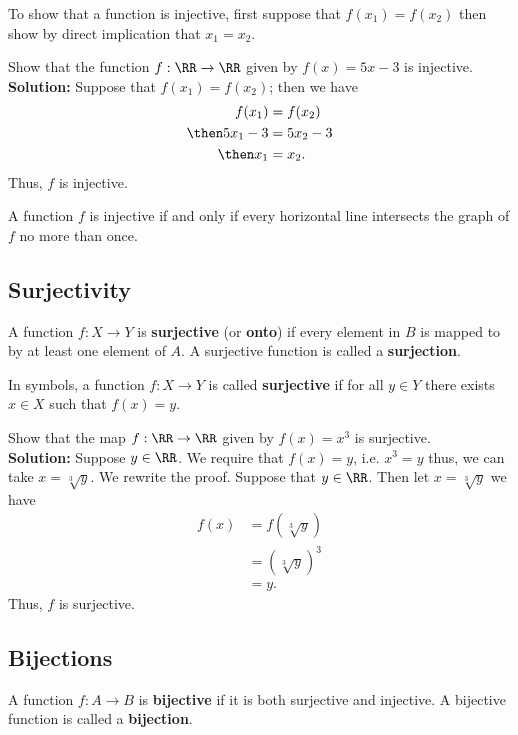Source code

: \documentclass[12pt, a4paper]{article}
\begin{document}
\begin{mdnote}
    To show that a function is injective, first suppose that \(f(x_1)=f(x_2)\) then show by direct implication that \(x_1=x_2\).
\end{mdnote}

\begin{example}
    Show that the function \(f:\RR \to \RR\) given by \(f(x)=5x-3\) is injective. \\
    \textbf{Solution:} Suppose that \(f(x_1)=f(x_2)\); then we have
    \[\begin{aligned}
        f(x_1)&=f(x_2) \\
        \then 5x_1-3&=5x_2-3 \\
        \then x_1 &=x_2.
    \end{aligned}\]
    Thus, \(f\) is injective.
\end{example}
    
\begin{theorem}
    A function $f$ is injective if and only if every horizontal line intersects the graph of $f$ no more than once.
\end{theorem}

\subsection{Surjectivity}

\begin{definition}
    A function $f : X \to Y$ is \textbf{surjective} (or \textbf{onto}) if every element in $B$ is mapped to by at least one element of $A.$ A surjective function is called a \textbf{surjection}. 
    
    In symbols, a function \(f:X \to Y\) is called \textbf{surjective} if for all \(y \in Y\) there exists \(x \in X\) such that \(f(x)=y\).
\end{definition}

\begin{example}
    Show that the map \(f : \RR \to \RR\) given by \(f(x)=x^3\) is surjective. \\
    \textbf{Solution:} Suppose \(y \in \RR\). We require that \(f(x)=y\), i.e. \(x^3=y\) thus, we can take \(x=\sqrt[3]{y}\). We rewrite the proof. Suppose that \(y \in \RR\). Then let \(x=\sqrt[3]{y}\) we have 
    \[\begin{aligned}
        f(x)&=f(\sqrt[3]{y}) \\
        &= (\sqrt[3]{y})^3 \\
        &=y.
    \end{aligned}\]
    Thus, \(f\) is surjective.
\end{example}

\subsection{Bijections}

\begin{definition}
    A function $f : A \to B$ is \textbf{bijective} if it is both surjective and injective. A bijective function is called a \textbf{bijection}.
\end{definition}
\end{document}
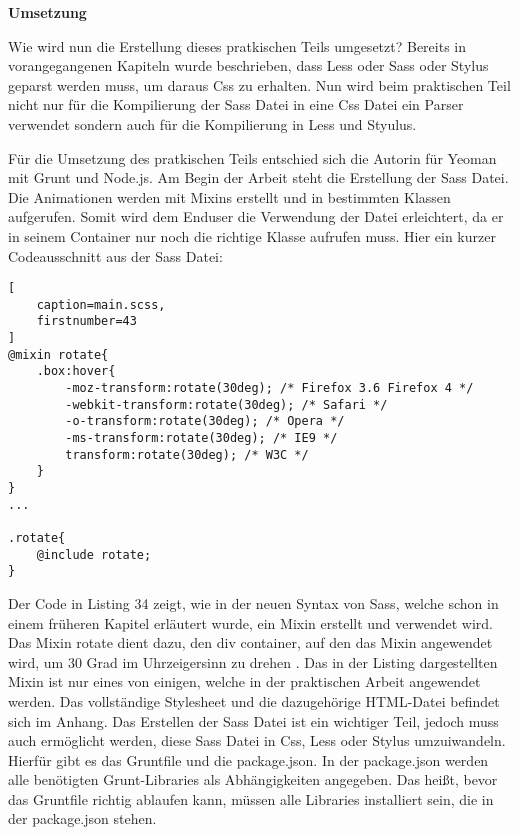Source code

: \textbf{Umsetzung}

Wie wird nun die Erstellung dieses pratkischen Teils umgesetzt? \newline
Bereits in vorangegangenen Kapiteln wurde beschrieben, dass Less oder Sass oder Stylus geparst werden muss, um daraus Css zu erhalten. Nun wird beim praktischen Teil nicht nur für die Kompilierung der Sass Datei in eine Css Datei ein Parser verwendet sondern auch für die Kompilierung in Less und Styulus.

Für die Umsetzung des pratkischen Teils entschied sich die Autorin für Yeoman mit Grunt und Node.js.\newline
Am Begin der Arbeit steht die Erstellung der Sass Datei. Die Animationen werden mit Mixins erstellt und in bestimmten Klassen aufgerufen. Somit wird dem Enduser die Verwendung der Datei erleichtert, da er in seinem Container nur noch die richtige Klasse aufrufen muss.
Hier ein kurzer Codeausschnitt aus der Sass Datei:
\begin{lstlisting}[
	caption=main.scss,
	firstnumber=43
]
@mixin rotate{
	.box:hover{
		-moz-transform:rotate(30deg); /* Firefox 3.6 Firefox 4 */
		-webkit-transform:rotate(30deg); /* Safari */
		-o-transform:rotate(30deg); /* Opera */
		-ms-transform:rotate(30deg); /* IE9 */
		transform:rotate(30deg); /* W3C */
	}
}
...

.rotate{
	@include rotate;
}

\end{lstlisting}
Der Code in Listing 34 zeigt, wie in der neuen Syntax von Sass, welche schon in einem früheren Kapitel erläutert wurde, ein Mixin erstellt und verwendet wird. \newline
Das Mixin rotate dient dazu, den div container, auf den das Mixin angewendet wird, um 30 Grad im Uhrzeigersinn zu drehen . Das in der Listing dargestellten Mixin ist nur eines von einigen, welche in der praktischen Arbeit angewendet werden. Das vollständige Stylesheet und die dazugehörige HTML-Datei befindet sich im Anhang. \newline\newline
Das Erstellen der Sass Datei ist ein wichtiger Teil, jedoch muss auch ermöglicht werden, diese Sass Datei in Css, Less oder Stylus umzuiwandeln. Hierfür gibt es das Gruntfile und die package.json.
In der package.json werden alle benötigten Grunt-Libraries als Abhängigkeiten angegeben. Das heißt, bevor das Gruntfile richtig ablaufen kann, müssen alle Libraries installiert sein, die in der package.json stehen.\newline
-=-=-=-=-
**Action item:**
Go through the records and count the lines that include "every", then give only that number.

**Solution to this problem:**
2